Eis aqui uma forma produtiva como a igreja deve demonstrar unidade: aliando-se aos ministros em seus apelos e exortações, dando assim maior força às suas mensagens e mostrando aos que estão no erro a reprovação unânime do povo de Deus. De fato, nada encoraja mais os rebeldes do que a consciência de que há crentes que não concordam com as reprovações que lhes são dirigidas.
Como é seu costume, Paulo deseja que seus destinatários desfrutem da graça e da paz que vem de Deus Pai e do Senhor Jesus Cristo (3). A graça é o favor de Deus ministrado aos homens quando estes nada fizeram para merecê-lo. A paz é a ausência de intrigas nas relações entre as pessoas e também a serenidade interior experimentada por quem desfruta de saúde e do suprimento das necessidades em geral. A fonte de tudo isso, para Paulo, é Deus.
Se, por um lado, o Pai foi descrito como quem ressuscitou Jesus dentre os mortos (1), no v. 4, ao mencionar novamente as duas Pessoas, Paulo focaliza Cristo, apontando-o como aquele que “se entregou a si mesmo por nossos pecados”. A morte voluntária de Cristo é afirmada aqui (Jo 10.17-18), bem como o seu sentido teológico, ou seja, o fato de sua morte ser a satisfação pelos nossos pecados (1Jo 2.2; 4.10). Para os galateus, fascinados com a idéia de que a observância da lei mosaica poderia salvá-los, era crucial que Paulo frisasse que somente a morte de Cristo pôde satisfazer as exigências de Deus. Buscar satisfazer a justiça divina através de obras humanas seria o mesmo que afirmar a insuficiência da cruz (Gl 2.21).
Ao sofrer a morte que era a punição pelos nossos pecados, Cristo não somente teve como alvo nos substituir no castigo a nós devido. Ao tirar-nos dentre os condenados à morte, ele conseqüentemente nos resgatou “desta presente era perversa” (4). O verbo traduzido como “resgatar” é ἐξαιρέω e também significa livrar ou libertar do poder de outra pessoa. Há aqui um breve lampejo do tema “liberdade cristã”, presente em toda epístola. A “presente era” da qual Cristo nos resgatou é o atual sistema cultural com seus valores, crenças e apelos. Trata-se de um sistema que rejeita Deus e, por isso é perverso e merecedor de justo castigo.
Cristo sofreu a nossa condenação e, assim, nos libertou deste mundo condenado.
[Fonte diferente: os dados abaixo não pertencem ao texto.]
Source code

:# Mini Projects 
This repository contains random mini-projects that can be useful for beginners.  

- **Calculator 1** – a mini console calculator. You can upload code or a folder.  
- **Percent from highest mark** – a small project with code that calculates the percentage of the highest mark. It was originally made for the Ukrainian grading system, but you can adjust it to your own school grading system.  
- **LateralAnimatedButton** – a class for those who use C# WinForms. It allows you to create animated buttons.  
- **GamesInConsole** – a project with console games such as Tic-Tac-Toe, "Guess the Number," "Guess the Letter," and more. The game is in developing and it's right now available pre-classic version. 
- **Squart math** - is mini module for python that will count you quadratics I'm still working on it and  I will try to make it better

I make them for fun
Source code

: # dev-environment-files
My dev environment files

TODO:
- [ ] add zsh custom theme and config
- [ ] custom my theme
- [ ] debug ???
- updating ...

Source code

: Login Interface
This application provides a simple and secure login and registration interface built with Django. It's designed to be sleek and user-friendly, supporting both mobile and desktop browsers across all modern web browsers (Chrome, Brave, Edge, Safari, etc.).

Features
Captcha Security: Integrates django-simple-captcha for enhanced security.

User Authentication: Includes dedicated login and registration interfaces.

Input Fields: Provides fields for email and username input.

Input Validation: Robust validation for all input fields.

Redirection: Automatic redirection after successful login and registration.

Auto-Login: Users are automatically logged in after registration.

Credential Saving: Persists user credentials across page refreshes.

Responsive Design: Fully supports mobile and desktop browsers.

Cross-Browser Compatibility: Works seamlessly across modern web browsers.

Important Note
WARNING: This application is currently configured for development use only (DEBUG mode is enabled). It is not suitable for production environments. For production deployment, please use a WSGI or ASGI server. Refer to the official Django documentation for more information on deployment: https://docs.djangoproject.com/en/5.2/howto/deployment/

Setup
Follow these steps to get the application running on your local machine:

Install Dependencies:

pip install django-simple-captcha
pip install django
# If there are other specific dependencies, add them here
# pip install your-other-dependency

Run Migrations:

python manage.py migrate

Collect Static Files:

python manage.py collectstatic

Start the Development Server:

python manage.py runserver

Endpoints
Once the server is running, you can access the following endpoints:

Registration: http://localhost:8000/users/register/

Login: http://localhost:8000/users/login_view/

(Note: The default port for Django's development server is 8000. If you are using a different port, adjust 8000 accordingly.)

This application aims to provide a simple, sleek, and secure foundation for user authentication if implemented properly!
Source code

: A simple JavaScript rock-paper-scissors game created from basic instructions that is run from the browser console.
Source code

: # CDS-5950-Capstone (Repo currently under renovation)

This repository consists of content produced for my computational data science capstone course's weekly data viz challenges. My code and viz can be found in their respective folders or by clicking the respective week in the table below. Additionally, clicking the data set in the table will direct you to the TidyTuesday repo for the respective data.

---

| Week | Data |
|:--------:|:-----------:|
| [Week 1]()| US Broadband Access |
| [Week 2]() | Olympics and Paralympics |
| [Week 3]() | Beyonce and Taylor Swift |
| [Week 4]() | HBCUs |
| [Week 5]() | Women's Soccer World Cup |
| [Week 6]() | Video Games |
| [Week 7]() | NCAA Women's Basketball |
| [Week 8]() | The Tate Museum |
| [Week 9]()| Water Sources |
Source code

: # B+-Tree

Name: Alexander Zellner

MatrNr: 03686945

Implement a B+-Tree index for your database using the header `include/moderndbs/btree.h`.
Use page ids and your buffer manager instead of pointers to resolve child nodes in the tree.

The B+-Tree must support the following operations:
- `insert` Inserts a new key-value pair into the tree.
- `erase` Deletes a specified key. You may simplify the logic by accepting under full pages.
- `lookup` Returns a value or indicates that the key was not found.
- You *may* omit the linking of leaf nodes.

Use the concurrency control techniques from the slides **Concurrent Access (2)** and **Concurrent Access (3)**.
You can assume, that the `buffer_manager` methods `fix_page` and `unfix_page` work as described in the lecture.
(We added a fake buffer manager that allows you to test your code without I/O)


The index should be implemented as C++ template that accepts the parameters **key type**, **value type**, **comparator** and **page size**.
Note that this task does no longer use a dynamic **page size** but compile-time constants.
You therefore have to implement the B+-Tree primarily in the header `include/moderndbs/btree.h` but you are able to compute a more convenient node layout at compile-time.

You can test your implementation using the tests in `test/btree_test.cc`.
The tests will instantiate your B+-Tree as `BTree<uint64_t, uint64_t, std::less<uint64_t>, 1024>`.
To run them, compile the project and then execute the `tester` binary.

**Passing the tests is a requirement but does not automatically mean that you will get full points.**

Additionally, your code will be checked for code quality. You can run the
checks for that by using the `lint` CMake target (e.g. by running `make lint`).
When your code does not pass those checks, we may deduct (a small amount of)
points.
Não somos mais participantes do seu destino e também não devemos mais ser participantes de suas práticas e modo de pensar. Fomos tirados de uma Sodoma que em breve conhecerá o fogo do juízo e, não sendo mais seus cidadãos, não devermos adotar seu estilo de vida (Rm 12.1-2).
Paulo conclui dizendo que todo esse livramento foi pela vontade do Pai (Ef 1.5; Tg 1.18). A origem da salvação está sempre em Deus. É ele quem parte em busca do homem (Gn 3.9; Os 11.1-2; Lc 19.10). O contrário nunca acontece (Jo 5.40; Rm 3.11). Por isso, é natural que a seção termine com o Apóstolo atribuindo e ele “a glória para todo o sempre. Amém!” (5).